Pendiri WikiLeaks Cemas Ekuador Cabut Suaka

Arpan Rahman    •    Selasa, 30 Oct 2018 17:16 WIB
wikileaks
Pendiri WikiLeaks Cemas Ekuador Cabut Suaka
Pendiri WikiLeaks khawatir suakanya dicabut. (Foto: AFP).

London: Julian Assange, yang bersembunyi di Kedutaan Besar Ekuador di London sejak 2012, mengaku Ekuador berupaya mengakhiri suakanya dan menyerahkan dirinya ke Amerika Serikat. Assange membuat klaim dari Kedubes di London melalui telekonferensi.
 
Kantor pers Kedubes Ekuador menolak berkomentar ketika dihubungi oleh Daily Express.
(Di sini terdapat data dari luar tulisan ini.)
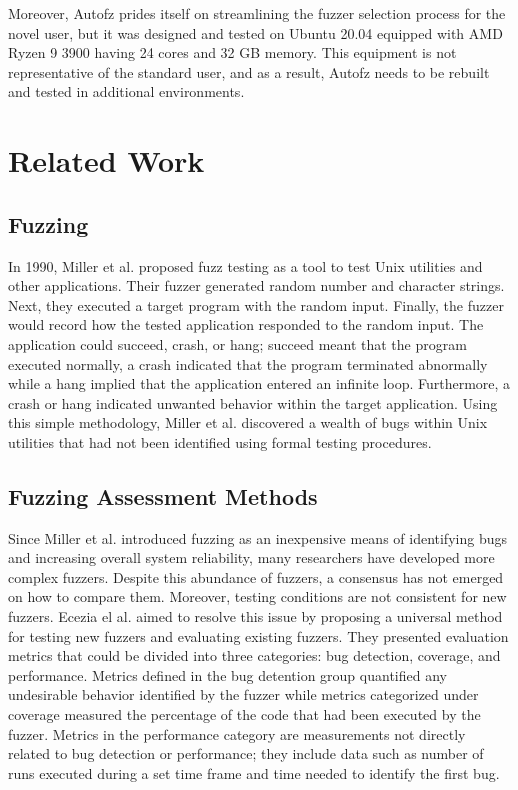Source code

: Moreover, Autofz prides itself on streamlining the fuzzer selection process for 
the novel user, but it was designed and tested on Ubuntu 20.04 equipped with AMD 
Ryzen 9 3900 having 24 cores and 32 GB memory. This equipment is not representative 
of the standard user, and as a result, Autofz needs to be rebuilt and tested in 
additional environments. \cite{Fu}

\section{Related Work}

\subsection{Fuzzing}
In 1990, Miller et al. proposed fuzz testing as a tool to test Unix utilities 
and other applications. Their fuzzer generated random number and character 
strings. Next, they executed a target program with the random input. Finally, 
the fuzzer would record how the tested application responded to the random input. 
The application could succeed, crash, or hang; succeed meant that the program 
executed normally, a crash indicated that the program terminated abnormally while 
a hang implied that the application entered an infinite loop. Furthermore, a 
crash or hang indicated unwanted behavior within the target application. Using this 
simple methodology, Miller et al. discovered a wealth of bugs within Unix utilities 
that had not been identified using formal testing procedures. \cite{Miller}

\subsection{Fuzzing Assessment Methods}
Since Miller et al. introduced fuzzing as an inexpensive means of identifying bugs 
and increasing overall system reliability, many researchers have developed more 
complex fuzzers. Despite this abundance of fuzzers, a consensus has not emerged 
on how to compare them. Moreover, testing conditions are not consistent for new fuzzers. 
Ecezia el al. aimed to resolve this issue by proposing a universal method for testing new 
fuzzers and evaluating existing fuzzers. They presented evaluation metrics that could be 
divided into three categories: bug detection, coverage, and performance. Metrics defined 
in the bug detention group quantified any undesirable behavior identified by the fuzzer 
while metrics categorized under coverage measured the percentage of the code that had 
been executed by the fuzzer. Metrics in the performance category are measurements not 
directly related to bug detection or performance; they include data such as number of 
runs executed during a set time frame and time needed to identify the first bug.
Bocoran keluar setelah pendiri Wikileaks, yang telah mengundurkan diri sebagai editor situs web itu, menuduh Ekuador menempatkannya di 'kurungan isolasi' dan awal bulan ini mengancam untuk membawa pemerintah negara Amerika Latin ke pengadilan karena melanggar 'hak dan kebebasan asasinya'.
 
Pria yang merilis dokumen rahasia militer AS tentang perang di Irak dan Afghanistan tinggal di Kedubes Ekuador di London sejak ia diberi perlindungan pada 2012.
 
Namun ketegangan meningkat setelah akses telepon dan internet jurnalis kelahiran Australia itu disita pada Maret. Dan terkini, seorang hakim Ekuador menolak gugatan Assange atas kondisi suakanya.
 
Dia juga dilarang menerima tamu di samping tim pengacaranya, sebuah langkah yang secara efektif memutusnya dari dunia.
 
WikiLeaks melaporkan, pemerintah Ekuador menolak kunjungan oleh penasihat hukum Human Rights Watch, Dinah PoKempner, yang menyamakan isolasi Ekuador dengan "kurungan pengasingan", dan tidak mengizinkan pertemuan dengan para pengacaranya.
 
"Tindakan Ekuador terhadap Julian Assange telah banyak dikecam oleh komunitas hak asasi manusia," bunyi sebuah pernyataan, seperti disitir dari Daily Express, Selasa 30 Oktober 2018.
 
Suaka pendiri Wikileaks di Kedubes Ekuador itu dipertanyakan awal tahun ini setelah Presiden Lenin Moreno mengatakan, Assange akhirnya harus meninggalkan kedutaan London.
 
Seorang sumber mengatakan: “Situasinya sangat serius. Segalanya menjadi seperti kepala. "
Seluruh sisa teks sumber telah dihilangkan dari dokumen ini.